It is hard, Fussell knows, to keep that belief alive when you have been trained to kill and when casual brutalization is part and parcel of your routine. There is a scene in “With the Old Breed” where Sledge watches a buddy nonchalantly pitching coral pebbles into the open skull of an upright Japanese corpse. Fussell doesn’t write of that episode here, perhaps because many others will suffice. He is, in “The Boys’ Crusade,” concerned with how war brutalizes not just actions but attitudes. In much of his writing on World War II, Dwight Eisenhower is something of a hero for Fussell, a man who was able to be a realist (as noted, he perceived that air power alone would not win the war) and was also able to retain something of his essential decency.

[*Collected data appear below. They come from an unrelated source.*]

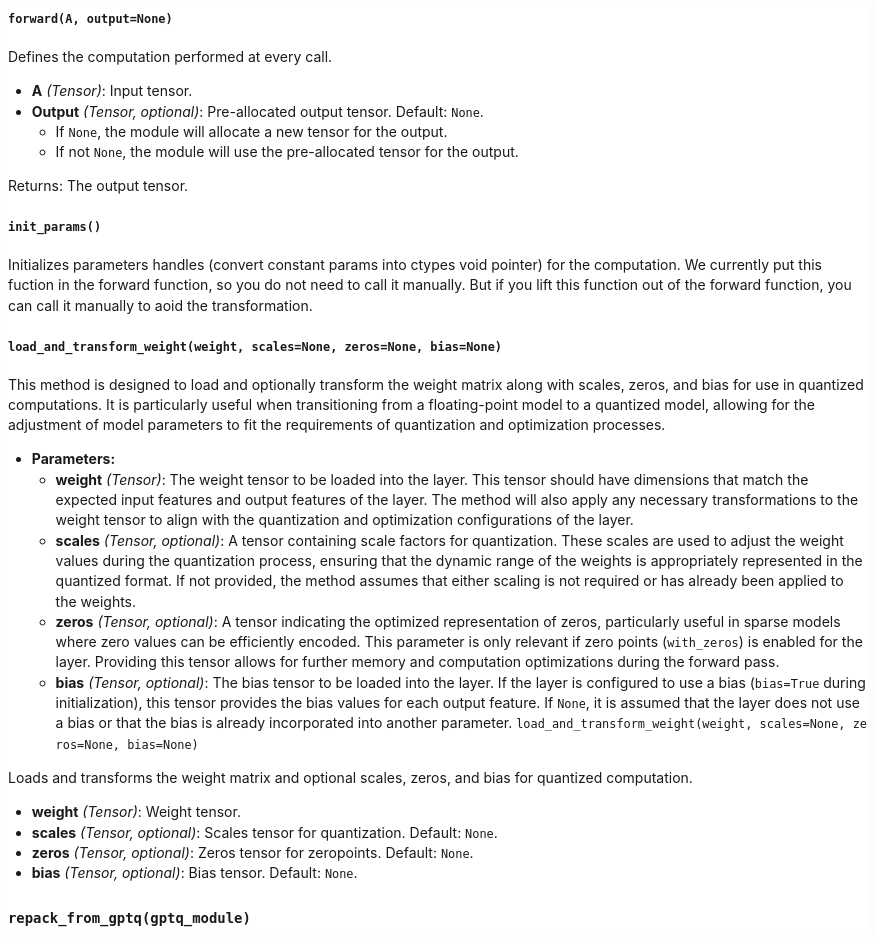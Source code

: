 #### `forward(A, output=None)`

Defines the computation performed at every call.

- **A** *(Tensor)*: Input tensor.
- **Output** *(Tensor, optional)*: Pre-allocated output tensor. Default: `None`.
    - If `None`, the module will allocate a new tensor for the output.
    - If not `None`, the module will use the pre-allocated tensor for the output.

Returns: The output tensor.

#### `init_params()`

Initializes parameters handles (convert constant params into ctypes void pointer) for the computation. We currently put this fuction in the forward function, so you do not need to call it manually. But if you lift this function out of the forward function, you can call it manually to aoid the transformation.

#### `load_and_transform_weight(weight, scales=None, zeros=None, bias=None)`

This method is designed to load and optionally transform the weight matrix along with scales, zeros, and bias for use in quantized computations. It is particularly useful when transitioning from a floating-point model to a quantized model, allowing for the adjustment of model parameters to fit the requirements of quantization and optimization processes.

- **Parameters:**
  - **weight** *(Tensor)*: The weight tensor to be loaded into the layer. This tensor should have dimensions that match the expected input features and output features of the layer. The method will also apply any necessary transformations to the weight tensor to align with the quantization and optimization configurations of the layer.
  - **scales** *(Tensor, optional)*: A tensor containing scale factors for quantization. These scales are used to adjust the weight values during the quantization process, ensuring that the dynamic range of the weights is appropriately represented in the quantized format. If not provided, the method assumes that either scaling is not required or has already been applied to the weights.
  - **zeros** *(Tensor, optional)*: A tensor indicating the optimized representation of zeros, particularly useful in sparse models where zero values can be efficiently encoded. This parameter is only relevant if zero points (`with_zeros`) is enabled for the layer. Providing this tensor allows for further memory and computation optimizations during the forward pass.
  - **bias** *(Tensor, optional)*: The bias tensor to be loaded into the layer. If the layer is configured to use a bias (`bias=True` during initialization), this tensor provides the bias values for each output feature. If `None`, it is assumed that the layer does not use a bias or that the bias is already incorporated into another parameter.
`load_and_transform_weight(weight, scales=None, zeros=None, bias=None)`

Loads and transforms the weight matrix and optional scales, zeros, and bias for quantized computation.

- **weight** *(Tensor)*: Weight tensor.
- **scales** *(Tensor, optional)*: Scales tensor for quantization. Default: `None`.
- **zeros** *(Tensor, optional)*: Zeros tensor for zeropoints. Default: `None`.
- **bias** *(Tensor, optional)*: Bias tensor. Default: `None`.

### `repack_from_gptq(gptq_module)`

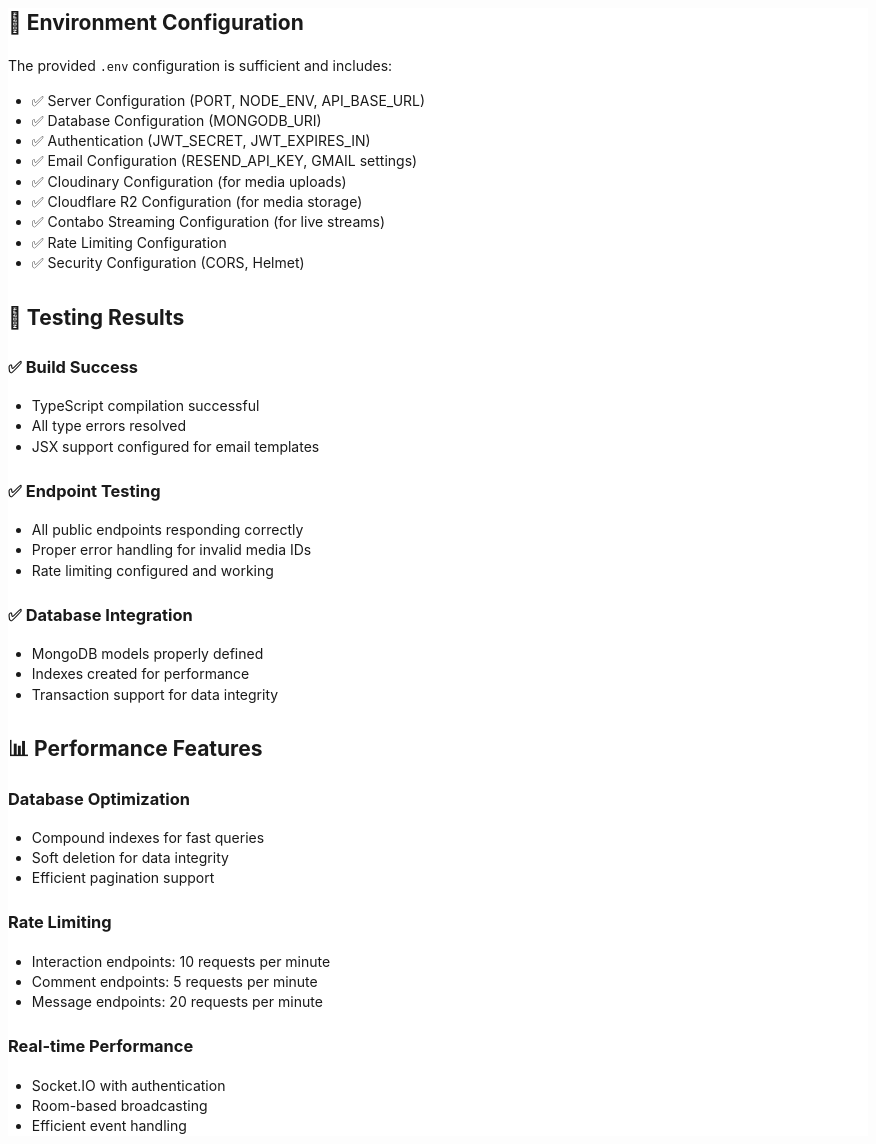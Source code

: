 ## 🔧 Environment Configuration

The provided `.env` configuration is sufficient and includes:

- ✅ Server Configuration (PORT, NODE_ENV, API_BASE_URL)
- ✅ Database Configuration (MONGODB_URI)
- ✅ Authentication (JWT_SECRET, JWT_EXPIRES_IN)
- ✅ Email Configuration (RESEND_API_KEY, GMAIL settings)
- ✅ Cloudinary Configuration (for media uploads)
- ✅ Cloudflare R2 Configuration (for media storage)
- ✅ Contabo Streaming Configuration (for live streams)
- ✅ Rate Limiting Configuration
- ✅ Security Configuration (CORS, Helmet)

## 🧪 Testing Results

### ✅ Build Success

- TypeScript compilation successful
- All type errors resolved
- JSX support configured for email templates

### ✅ Endpoint Testing

- All public endpoints responding correctly
- Proper error handling for invalid media IDs
- Rate limiting configured and working

### ✅ Database Integration

- MongoDB models properly defined
- Indexes created for performance
- Transaction support for data integrity

## 📊 Performance Features

### Database Optimization

- Compound indexes for fast queries
- Soft deletion for data integrity
- Efficient pagination support

### Rate Limiting

- Interaction endpoints: 10 requests per minute
- Comment endpoints: 5 requests per minute
- Message endpoints: 20 requests per minute

### Real-time Performance

- Socket.IO with authentication
- Room-based broadcasting
- Efficient event handling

In his war memoir, Eisenhower writes of the battlefield at Falaise that “it was literally possible to walk for hundreds of yards, stepping on nothing but dead and decaying flesh.” Fussell adds, “And Eisenhower was gentleman enough not to offend readers … by dwelling on the smell.”

That small passage is, in a way, the key to “The Boys’ Crusade.” What, Fussell is asking, does it do when a man like Eisenhower, whom he describes as “brought up in Abilene’s civilized church atmosphere and thoroughly indoctrinated there in the Golden Rule and simple related moral tenets,” confronts that kind of reality? And, by extension, what does it do to impressionable youngsters who have no experience of battle? The title “The Boys’ Crusade” may seem an ironic nod to Eisenhower’s war memoir titled “Crusade in Europe,” but by the end of the book any irony is burned off as Fussell discusses what the revelation of the Nazi concentration camps did to American troops.

Ultimately, “The Boys’ Crusade” is about how, without giving in to the false sense of purpose that is conferred on battles after the fact, the American infantry did gain a sense of what they were fighting for. Fussell quotes Gen. James M. Gavin as saying that this sense came only at the end of the war. And he quotes a major who saw the corpses at a concentration camp and said, “Now I know why I am here.” This did not mean that war suddenly became a noble act. Fussell recounts how American troops at Dachau were given the job of guarding 122 SS men who continued to make threats toward the now liberated former inmates. The troops turned their guns on the SS, killing all of them. One then gave his bayonet to a former inmate who proceeded to behead a guard. Fussell records the words of one lieutenant who, after liberating Dachau, said, “I will never take another German prisoner armed or unarmed.”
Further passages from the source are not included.